ДЕФОРМАЦІЇ ПОВЕРХОНЬ ЗІ СТАЦІОНАРНИМ ТЕНЗОРОМ РІЧЧІ

Abstract

In this paper, we consider infinitesimal (n. m.) first-order deformations of single-connected regular surfaces in three-dimensional Euclidean space. The search for the vector field of this deformation is generally reduced to the study and solution of a system of four equations (among them there are differential equations) with respect to seven unknown functions. To avoid uncertainty, the following restriction is imposed on a given surface: the Ricci tensor is stored (mainly) on the surface. A mathematical model of the problem is created: a system of seven equations with respect to seven unknown functions. Its mechanical content is established. It is shown that each solution of the obtained system of equations will determine the field of displacement n. m. deformation of the first order of the surface of nonzero Gaussian curvature, which will be an unambiguous function (up to a constant vector). It is proved that each regular surface of nonzero Gaussian and mean curvatures allows first-order n. m. deformation with a stationary Ricci tensor. The tensor fields are found explicitly and depend on two functions, which are the solution of a linear inhomogeneous second-order differential equation with partial derivatives. The class of rigid surfaces in relation to the specified n. m. deformations. Assuming that one of the functions is predetermined, the obtained differential equation in the General case will be a inhomogeneous differential Weingarten equation, and an equation of elliptical type. The geometric and mechanical meaning of the function that is the solution of this equation is found.
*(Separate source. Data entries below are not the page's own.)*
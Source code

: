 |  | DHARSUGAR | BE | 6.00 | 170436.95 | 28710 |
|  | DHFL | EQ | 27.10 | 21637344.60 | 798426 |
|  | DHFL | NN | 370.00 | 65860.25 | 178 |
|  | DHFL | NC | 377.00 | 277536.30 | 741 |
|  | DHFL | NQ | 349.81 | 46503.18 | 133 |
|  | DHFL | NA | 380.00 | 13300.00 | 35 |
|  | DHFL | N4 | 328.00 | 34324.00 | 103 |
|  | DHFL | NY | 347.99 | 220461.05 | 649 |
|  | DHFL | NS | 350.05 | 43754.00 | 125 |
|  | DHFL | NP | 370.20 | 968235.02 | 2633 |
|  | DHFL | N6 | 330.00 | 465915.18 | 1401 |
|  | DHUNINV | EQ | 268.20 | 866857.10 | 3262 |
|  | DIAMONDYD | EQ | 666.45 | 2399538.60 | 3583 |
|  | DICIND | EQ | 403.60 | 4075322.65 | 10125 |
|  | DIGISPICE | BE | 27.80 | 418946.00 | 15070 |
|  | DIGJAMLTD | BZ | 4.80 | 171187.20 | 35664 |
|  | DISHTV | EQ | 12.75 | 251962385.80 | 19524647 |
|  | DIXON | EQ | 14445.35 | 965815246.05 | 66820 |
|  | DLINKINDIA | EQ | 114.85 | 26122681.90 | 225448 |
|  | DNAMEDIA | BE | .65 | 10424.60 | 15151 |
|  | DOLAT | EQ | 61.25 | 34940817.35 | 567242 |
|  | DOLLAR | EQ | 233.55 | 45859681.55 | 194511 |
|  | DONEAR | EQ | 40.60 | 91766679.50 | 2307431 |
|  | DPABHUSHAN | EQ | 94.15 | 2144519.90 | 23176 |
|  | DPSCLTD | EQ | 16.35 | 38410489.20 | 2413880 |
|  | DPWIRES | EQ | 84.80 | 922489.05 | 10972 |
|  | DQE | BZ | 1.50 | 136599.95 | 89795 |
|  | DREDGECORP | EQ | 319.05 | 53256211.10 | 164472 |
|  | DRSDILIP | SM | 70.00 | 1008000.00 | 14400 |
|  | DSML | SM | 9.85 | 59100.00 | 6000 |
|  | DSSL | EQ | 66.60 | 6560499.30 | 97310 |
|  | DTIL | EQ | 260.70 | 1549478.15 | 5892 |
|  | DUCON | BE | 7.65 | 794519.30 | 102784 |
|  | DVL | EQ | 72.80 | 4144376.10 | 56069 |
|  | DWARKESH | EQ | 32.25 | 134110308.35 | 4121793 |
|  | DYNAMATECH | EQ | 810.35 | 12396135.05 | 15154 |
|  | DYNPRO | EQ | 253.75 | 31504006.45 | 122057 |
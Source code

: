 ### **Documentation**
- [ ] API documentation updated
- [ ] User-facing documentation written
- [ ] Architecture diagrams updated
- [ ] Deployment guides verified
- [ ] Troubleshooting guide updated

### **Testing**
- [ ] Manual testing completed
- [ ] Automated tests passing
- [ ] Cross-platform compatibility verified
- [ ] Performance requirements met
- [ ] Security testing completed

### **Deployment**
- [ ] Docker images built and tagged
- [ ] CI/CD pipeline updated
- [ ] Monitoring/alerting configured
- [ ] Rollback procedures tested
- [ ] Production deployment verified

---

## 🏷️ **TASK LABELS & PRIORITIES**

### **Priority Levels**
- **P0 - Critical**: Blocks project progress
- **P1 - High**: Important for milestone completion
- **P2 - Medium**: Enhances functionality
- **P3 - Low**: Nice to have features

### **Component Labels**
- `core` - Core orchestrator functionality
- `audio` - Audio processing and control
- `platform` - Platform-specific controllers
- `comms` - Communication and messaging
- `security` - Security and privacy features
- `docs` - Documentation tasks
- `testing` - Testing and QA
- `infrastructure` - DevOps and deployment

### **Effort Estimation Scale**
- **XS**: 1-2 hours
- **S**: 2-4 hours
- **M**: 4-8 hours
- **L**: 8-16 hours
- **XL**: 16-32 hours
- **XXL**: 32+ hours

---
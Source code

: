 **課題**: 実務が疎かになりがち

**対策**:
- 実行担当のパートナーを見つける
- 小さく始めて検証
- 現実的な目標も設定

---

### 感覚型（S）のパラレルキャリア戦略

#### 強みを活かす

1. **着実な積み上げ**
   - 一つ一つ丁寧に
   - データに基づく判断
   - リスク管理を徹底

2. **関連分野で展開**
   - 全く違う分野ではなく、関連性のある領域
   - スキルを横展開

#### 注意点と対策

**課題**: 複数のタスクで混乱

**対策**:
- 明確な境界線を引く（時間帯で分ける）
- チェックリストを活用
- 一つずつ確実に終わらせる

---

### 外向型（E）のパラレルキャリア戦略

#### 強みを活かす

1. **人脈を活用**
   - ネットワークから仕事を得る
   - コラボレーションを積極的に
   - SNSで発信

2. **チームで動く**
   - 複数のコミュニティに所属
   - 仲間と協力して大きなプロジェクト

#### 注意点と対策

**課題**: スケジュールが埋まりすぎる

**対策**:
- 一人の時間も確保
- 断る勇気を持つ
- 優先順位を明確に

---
The following result was obtained: any surface of positive Gaussian and nonzero mean curvatures admits n. m of first-order deformation with a stationary Ricci tensor in the region of a rather small degree. Tensor fields will be represented by a predefined function and some arbitrary regular functions. Considering the Dirichlet problem, it is proved that the simply connected regular surface of a positive Gaussian and nonzero mean curvatures under a certain boundary condition admits a single first-order deformation with a stationary Ricci tensor. The strain tensors are uniquely defined.